Tissue microarray (TMA) technology is a tool that allows for the rapid evaluation of a large number of tissue samples on a single section of a microscope slide [1]. Cores of paraffin embedded tissue are removed from the original donor block and re-embedded into a recipient block in an ordered pattern of hundreds of cores. The cores can be from a variety of normal and abnormal types of tissue or stages of tumor and can be used to survey marker expression. This is more expedient than staining and scoring full sections from each donor block; it conserves the reagents used in the assay (e.g., immunohistochemistry or fluorescent in situ hybridization) [1–9], and extends the use of the original donor blocks. Many techniques for preparing the TMAs are in use with variable performance characteristics depending upon the tissue type, the coring procedure, and instrumentation (Fig. 4.1). The advantage of TMA is that it allows for examination of markers with clinical features, associations to be made between different markers and of markers with response to therapy or prognosis, and assessment of markers for the purpose of guiding treatment.

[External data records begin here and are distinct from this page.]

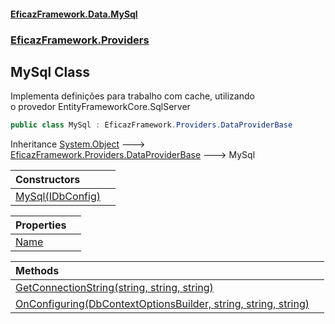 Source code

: #### [EficazFramework.Data.MySql](EficazFrameworkMySqlDataProvider.md 'EficazFramework MySql Data Provider')
### [EficazFramework.Providers](EficazFrameworkMySqlDataProvider.md#EficazFramework.Providers 'EficazFramework.Providers')

## MySql Class

Implementa definições para trabalho com cache, utilizando  
o provedor EntityFrameworkCore.SqlServer

```csharp
public class MySql : EficazFramework.Providers.DataProviderBase
```

Inheritance [System.Object](https://docs.microsoft.com/en-us/dotnet/api/System.Object 'System.Object') &#129106; [EficazFramework.Providers.DataProviderBase](https://docs.microsoft.com/en-us/dotnet/api/EficazFramework.Providers.DataProviderBase 'EficazFramework.Providers.DataProviderBase') &#129106; MySql

| Constructors | |
| :--- | :--- |
| [MySql(IDbConfig)](EficazFramework.Providers/MySql/MySql(IDbConfig).md 'EficazFramework.Providers.MySql.MySql(EficazFramework.Configuration.IDbConfig)') | |

| Properties | |
| :--- | :--- |
| [Name](EficazFramework.Providers/MySql/Name.md 'EficazFramework.Providers.MySql.Name') | |

| Methods | |
| :--- | :--- |
| [GetConnectionString(string, string, string)](EficazFramework.Providers/MySql/GetConnectionString(string,string,string).md 'EficazFramework.Providers.MySql.GetConnectionString(string, string, string)') | |
| [OnConfiguring(DbContextOptionsBuilder, string, string, string)](EficazFramework.Providers/MySql/OnConfiguring(DbContextOptionsBuilder,string,string,string).md 'EficazFramework.Providers.MySql.OnConfiguring(Microsoft.EntityFrameworkCore.DbContextOptionsBuilder, string, string, string)') | |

Methodology for Studying the Compartments of the Human Breast

A shortcoming of using human breast tissue for molecular analysis is the heterogeneous nature of the sample. To resolve this, various microdissection techniques have been employed to obtain homogeneous cells, such as manual scraping of tissue with scalpel blades, needles, or other probes to positively select cells of interest. These techniques are limited because of poor delineation of tissue and high susceptibility to contamination from dissimilar cells. Infrared laser capture microdissection (LCM), developed at the National Institute סf Health, has become increasingly commercially available in the last two decades of the twentieth century [1–3]. Laser capture microdissection, also called microdissection, laser microdissection (LMD), is a method for isolating cells or specific regions of interest from cells, tissue, or organisms. This technique enables researchers to investigate DNA/RNA and proteins from specific cells or regions of tissue. LCM consists of an LMD system, camera, and software used to select and collect the areas of interest. The basic principle of LCM involves a laser which fuses the desired material onto a specialized cap which can be then close over a 0.5 mL microcentrifuge tube. Before LCM can be performed, a paraffin-embedded tissue (PET) is sectioned with a regular microtome, or a cryostat is used to create histological sections from frozen tissue. The histological sections are placed onto a membrane slide which is then freshly hemotoxylin and eosin (H&E) stained. After the slide has been stained, the sample is set in 100 % EtOH followed by air drying.